Output the data below exactly.
*** Data records Section Begins ***
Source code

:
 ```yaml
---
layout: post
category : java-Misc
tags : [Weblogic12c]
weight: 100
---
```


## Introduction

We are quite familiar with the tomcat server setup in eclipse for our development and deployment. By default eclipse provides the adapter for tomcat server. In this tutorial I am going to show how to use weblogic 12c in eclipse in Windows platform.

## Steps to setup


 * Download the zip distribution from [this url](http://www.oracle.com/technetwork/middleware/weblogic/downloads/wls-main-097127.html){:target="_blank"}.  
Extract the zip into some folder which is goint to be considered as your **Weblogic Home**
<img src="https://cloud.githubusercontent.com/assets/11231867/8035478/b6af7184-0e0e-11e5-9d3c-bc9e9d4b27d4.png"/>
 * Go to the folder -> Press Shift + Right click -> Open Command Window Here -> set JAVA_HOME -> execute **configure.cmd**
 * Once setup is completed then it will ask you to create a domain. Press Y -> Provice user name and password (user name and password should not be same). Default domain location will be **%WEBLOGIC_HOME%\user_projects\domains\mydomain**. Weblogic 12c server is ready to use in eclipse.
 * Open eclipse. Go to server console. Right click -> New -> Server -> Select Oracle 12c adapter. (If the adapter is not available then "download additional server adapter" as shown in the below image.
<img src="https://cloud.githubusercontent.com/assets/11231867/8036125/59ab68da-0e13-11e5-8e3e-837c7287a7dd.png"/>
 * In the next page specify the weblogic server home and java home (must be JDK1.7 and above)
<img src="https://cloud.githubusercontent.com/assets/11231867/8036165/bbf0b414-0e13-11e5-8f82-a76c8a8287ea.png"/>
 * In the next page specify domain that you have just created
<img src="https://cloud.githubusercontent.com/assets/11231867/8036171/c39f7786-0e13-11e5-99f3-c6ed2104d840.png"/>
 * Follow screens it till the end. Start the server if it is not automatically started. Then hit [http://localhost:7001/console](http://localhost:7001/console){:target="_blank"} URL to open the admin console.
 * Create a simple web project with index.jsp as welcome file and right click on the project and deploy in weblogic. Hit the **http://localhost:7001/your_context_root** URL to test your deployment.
*** Data records Section Ends ***
**Written answer**
Source code

:
 ```yaml
---
layout: post
category : java-Misc
tags : [Weblogic12c]
weight: 100
---
```


## Introduction

We are quite familiar with the tomcat server setup in eclipse for our development and deployment. By default eclipse provides the adapter for tomcat server. In this tutorial I am going to show how to use weblogic 12c in eclipse in Windows platform.

## Steps to setup


 * Download the zip distribution from [this url](http://www.oracle.com/technetwork/middleware/weblogic/downloads/wls-main-097127.html){:target="_blank"}.  
Extract the zip into some folder which is goint to be considered as your **Weblogic Home**
<img src="https://cloud.githubusercontent.com/assets/11231867/8035478/b6af7184-0e0e-11e5-9d3c-bc9e9d4b27d4.png"/>
 * Go to the folder -> Press Shift + Right click -> Open Command Window Here -> set JAVA_HOME -> execute **configure.cmd**
 * Once setup is completed then it will ask you to create a domain. Press Y -> Provice user name and password (user name and password should not be same). Default domain location will be **%WEBLOGIC_HOME%\user_projects\domains\mydomain**. Weblogic 12c server is ready to use in eclipse.
 * Open eclipse. Go to server console. Right click -> New -> Server -> Select Oracle 12c adapter. (If the adapter is not available then "download additional server adapter" as shown in the below image.
<img src="https://cloud.githubusercontent.com/assets/11231867/8036125/59ab68da-0e13-11e5-8e3e-837c7287a7dd.png"/>
 * In the next page specify the weblogic server home and java home (must be JDK1.7 and above)
<img src="https://cloud.githubusercontent.com/assets/11231867/8036165/bbf0b414-0e13-11e5-8f82-a76c8a8287ea.png"/>
 * In the next page specify domain that you have just created
<img src="https://cloud.githubusercontent.com/assets/11231867/8036171/c39f7786-0e13-11e5-99f3-c6ed2104d840.png"/>
 * Follow screens it till the end. Start the server if it is not automatically started. Then hit [http://localhost:7001/console](http://localhost:7001/console){:target="_blank"} URL to open the admin console.
 * Create a simple web project with index.jsp as welcome file and right click on the project and deploy in weblogic. Hit the **http://localhost:7001/your_context_root** URL to test your deployment.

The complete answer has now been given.